Chapter 9: second visit to Europe

In June, 1850, after a seven years residence in and near Boston, during which I labored at study and literary composition, I enjoyed an interval of rest and recreation in Europe. With me went Dr. Howe and our two youngest children, one of them an infant in arms. We passed some weeks in London, and went thence to renew our acquaintance with the Nightingale family, at their summer residence in Derbyshire. Florence Nightingale had been traveling in Egypt, and was still abroad. Her sister, Parthenope, read us some of her letters, which, as may be imagined, were full of interest.

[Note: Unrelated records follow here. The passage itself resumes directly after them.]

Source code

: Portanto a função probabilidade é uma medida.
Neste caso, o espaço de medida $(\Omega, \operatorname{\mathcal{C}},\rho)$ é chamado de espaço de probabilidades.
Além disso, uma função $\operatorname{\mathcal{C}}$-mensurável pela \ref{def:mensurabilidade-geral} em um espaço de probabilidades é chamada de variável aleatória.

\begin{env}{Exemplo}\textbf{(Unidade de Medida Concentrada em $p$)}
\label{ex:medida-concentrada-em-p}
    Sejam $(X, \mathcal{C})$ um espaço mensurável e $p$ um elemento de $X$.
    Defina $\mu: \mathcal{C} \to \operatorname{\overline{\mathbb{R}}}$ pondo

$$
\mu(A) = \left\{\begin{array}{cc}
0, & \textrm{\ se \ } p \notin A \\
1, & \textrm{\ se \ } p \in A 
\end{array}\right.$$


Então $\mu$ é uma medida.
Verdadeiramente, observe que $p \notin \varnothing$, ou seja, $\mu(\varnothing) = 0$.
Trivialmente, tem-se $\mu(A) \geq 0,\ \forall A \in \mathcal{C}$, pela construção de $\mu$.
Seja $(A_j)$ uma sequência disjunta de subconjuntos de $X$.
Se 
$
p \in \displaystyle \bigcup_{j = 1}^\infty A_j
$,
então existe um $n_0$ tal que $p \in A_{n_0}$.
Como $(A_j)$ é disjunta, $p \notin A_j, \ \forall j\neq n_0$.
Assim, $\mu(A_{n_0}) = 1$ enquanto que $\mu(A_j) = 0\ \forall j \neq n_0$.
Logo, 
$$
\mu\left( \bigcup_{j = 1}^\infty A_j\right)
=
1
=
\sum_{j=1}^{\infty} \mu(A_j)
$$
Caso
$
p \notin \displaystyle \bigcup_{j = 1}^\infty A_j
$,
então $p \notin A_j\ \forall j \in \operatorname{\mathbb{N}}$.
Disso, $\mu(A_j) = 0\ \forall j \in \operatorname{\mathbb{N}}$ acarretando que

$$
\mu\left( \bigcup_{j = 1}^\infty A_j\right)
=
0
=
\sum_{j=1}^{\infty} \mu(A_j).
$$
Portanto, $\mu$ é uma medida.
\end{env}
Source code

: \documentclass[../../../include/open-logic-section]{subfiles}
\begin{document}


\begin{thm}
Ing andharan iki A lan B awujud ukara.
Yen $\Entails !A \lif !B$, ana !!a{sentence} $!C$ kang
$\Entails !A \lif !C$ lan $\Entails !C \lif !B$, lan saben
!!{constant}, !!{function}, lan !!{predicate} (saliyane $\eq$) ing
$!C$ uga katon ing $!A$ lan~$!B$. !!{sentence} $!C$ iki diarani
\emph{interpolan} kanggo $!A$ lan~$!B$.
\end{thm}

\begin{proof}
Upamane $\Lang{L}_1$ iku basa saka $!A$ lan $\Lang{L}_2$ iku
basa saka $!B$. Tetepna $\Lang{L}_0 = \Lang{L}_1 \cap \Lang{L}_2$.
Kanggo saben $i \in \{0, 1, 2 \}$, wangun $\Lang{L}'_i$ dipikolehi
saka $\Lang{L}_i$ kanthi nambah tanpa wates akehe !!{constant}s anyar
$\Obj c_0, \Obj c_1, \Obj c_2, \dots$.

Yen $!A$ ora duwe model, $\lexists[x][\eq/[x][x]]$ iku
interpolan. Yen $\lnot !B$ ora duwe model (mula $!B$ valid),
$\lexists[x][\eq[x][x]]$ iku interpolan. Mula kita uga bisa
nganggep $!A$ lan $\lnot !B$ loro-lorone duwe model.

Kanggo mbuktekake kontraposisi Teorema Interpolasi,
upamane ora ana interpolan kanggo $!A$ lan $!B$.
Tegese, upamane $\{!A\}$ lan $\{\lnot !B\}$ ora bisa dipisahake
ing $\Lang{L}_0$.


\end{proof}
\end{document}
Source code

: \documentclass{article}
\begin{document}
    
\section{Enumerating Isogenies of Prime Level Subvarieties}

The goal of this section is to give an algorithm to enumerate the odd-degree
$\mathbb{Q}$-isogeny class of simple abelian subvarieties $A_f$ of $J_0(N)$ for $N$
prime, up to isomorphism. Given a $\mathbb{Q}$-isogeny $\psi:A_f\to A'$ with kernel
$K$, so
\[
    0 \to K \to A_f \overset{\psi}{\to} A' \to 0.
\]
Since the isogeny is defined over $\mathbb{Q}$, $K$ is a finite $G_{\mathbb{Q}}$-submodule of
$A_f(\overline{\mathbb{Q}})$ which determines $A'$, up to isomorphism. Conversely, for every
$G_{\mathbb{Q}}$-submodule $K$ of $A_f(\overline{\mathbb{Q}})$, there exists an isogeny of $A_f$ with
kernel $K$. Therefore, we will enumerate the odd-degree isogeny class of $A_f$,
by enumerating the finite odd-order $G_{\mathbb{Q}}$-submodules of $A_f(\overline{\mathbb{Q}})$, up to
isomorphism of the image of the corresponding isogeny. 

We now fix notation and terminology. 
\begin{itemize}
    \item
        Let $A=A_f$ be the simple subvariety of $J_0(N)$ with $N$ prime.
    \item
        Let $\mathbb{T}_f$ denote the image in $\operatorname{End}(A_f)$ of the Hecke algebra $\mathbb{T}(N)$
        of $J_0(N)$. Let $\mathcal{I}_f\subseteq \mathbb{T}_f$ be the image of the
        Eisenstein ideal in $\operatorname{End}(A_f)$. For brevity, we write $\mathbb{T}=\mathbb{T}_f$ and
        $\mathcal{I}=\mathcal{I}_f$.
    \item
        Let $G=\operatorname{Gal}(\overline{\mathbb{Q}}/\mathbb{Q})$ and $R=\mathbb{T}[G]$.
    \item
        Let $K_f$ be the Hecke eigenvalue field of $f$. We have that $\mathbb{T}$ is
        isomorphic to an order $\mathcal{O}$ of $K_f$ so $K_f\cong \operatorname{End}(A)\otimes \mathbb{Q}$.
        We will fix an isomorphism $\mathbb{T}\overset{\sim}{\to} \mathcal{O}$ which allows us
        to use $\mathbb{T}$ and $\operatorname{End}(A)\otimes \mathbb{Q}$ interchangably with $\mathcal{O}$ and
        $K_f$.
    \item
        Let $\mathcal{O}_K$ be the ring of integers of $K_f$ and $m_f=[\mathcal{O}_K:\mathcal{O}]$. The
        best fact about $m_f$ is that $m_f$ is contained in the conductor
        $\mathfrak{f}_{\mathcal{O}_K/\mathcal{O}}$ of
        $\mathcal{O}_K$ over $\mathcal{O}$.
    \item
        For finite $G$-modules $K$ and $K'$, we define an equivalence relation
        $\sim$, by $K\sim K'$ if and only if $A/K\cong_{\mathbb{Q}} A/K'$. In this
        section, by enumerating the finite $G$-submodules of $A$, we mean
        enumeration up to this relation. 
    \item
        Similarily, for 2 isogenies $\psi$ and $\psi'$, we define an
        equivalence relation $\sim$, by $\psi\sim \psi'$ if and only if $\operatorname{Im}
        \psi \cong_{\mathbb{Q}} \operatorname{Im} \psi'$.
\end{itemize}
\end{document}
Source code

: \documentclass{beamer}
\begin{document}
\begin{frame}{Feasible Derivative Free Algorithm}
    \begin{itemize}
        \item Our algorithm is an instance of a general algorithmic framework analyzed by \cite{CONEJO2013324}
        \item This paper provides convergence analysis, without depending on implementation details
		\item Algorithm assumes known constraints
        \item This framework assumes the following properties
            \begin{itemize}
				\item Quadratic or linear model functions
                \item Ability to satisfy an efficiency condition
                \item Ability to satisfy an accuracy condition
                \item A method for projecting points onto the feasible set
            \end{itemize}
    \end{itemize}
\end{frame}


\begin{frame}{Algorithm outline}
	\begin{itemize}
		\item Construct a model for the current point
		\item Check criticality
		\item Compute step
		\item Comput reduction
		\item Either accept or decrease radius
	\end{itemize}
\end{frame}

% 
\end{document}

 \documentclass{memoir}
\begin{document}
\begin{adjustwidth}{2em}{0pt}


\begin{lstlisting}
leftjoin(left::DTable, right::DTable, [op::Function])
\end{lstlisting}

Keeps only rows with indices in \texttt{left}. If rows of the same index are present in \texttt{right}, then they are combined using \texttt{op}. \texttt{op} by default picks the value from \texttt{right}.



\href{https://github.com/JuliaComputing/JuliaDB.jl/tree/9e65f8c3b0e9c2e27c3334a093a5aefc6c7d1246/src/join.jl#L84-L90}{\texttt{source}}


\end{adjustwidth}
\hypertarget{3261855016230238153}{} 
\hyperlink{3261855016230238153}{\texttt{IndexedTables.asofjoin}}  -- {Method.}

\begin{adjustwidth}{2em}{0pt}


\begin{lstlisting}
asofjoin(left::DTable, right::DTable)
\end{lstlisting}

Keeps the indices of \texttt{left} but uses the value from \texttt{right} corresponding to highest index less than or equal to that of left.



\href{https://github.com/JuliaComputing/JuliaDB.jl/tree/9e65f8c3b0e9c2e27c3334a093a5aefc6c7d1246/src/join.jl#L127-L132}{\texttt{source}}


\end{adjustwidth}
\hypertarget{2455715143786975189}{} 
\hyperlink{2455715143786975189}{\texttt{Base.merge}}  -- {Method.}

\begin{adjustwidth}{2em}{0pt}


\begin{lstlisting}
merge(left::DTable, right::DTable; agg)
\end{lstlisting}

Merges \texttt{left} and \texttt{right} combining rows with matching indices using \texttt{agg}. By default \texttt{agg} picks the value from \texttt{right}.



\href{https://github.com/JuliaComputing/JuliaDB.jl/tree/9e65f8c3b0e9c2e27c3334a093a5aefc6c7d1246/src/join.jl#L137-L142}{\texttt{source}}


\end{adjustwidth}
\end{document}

Florence and her companions, Mr.Bracebridge and Mrs. Bracebridge, had made some stay in Rome, on their way to Egypt. Margaret Fuller called one day at their lodgings. Florence herself opened the door, and said to the visitor, ‘Mr.Bracebridge and Mrs. Bracebridge are not at home.’ Margaret replied, ‘My visit is intended for Miss Florence Nightingale;’ and she was admitted to a tete-à--tete of which one would be glad to know something. It [189] was during this visit that I learned the sad news of Margaret's shipwreck and death.

Dr. Howe, with all his energy of body and of mind, was somewhat of a valetudinarian. The traces of a severe malarial fever, contracted by him in the Greek campaign of his youth, went with him through life. He was subject to frightful headaches, and these and other ailments caused him to take great interest in theories of hygiene, and among these in the then new system of hydro-pathy, as formulated by Priessnitz. At the time now spoken of he arranged to pass a period at Boppard on the Rhine, where a water-cure had recently been established. He became an outside patient of this institution, and seemed to enjoy thoroughly the routine of bathing, douching, packing, etc. Beyond the limits of the water-cure the little town presented few features of interest. Wandering about its purlieus one day, I came upon a sort of open cave or recess in the rocks in which I found two rude cradles, each occupied by a silent and stolid baby. Presently two rough-looking women, who had been carrying stones from the riverside, came in from their work. The little ones now broke out into dismal wailing. ‘Why do they cry so?’ I asked. ‘They ought to be glad to see you.’ ‘Oh, madam, they cry because they know how soon we must leave them again.’ [190]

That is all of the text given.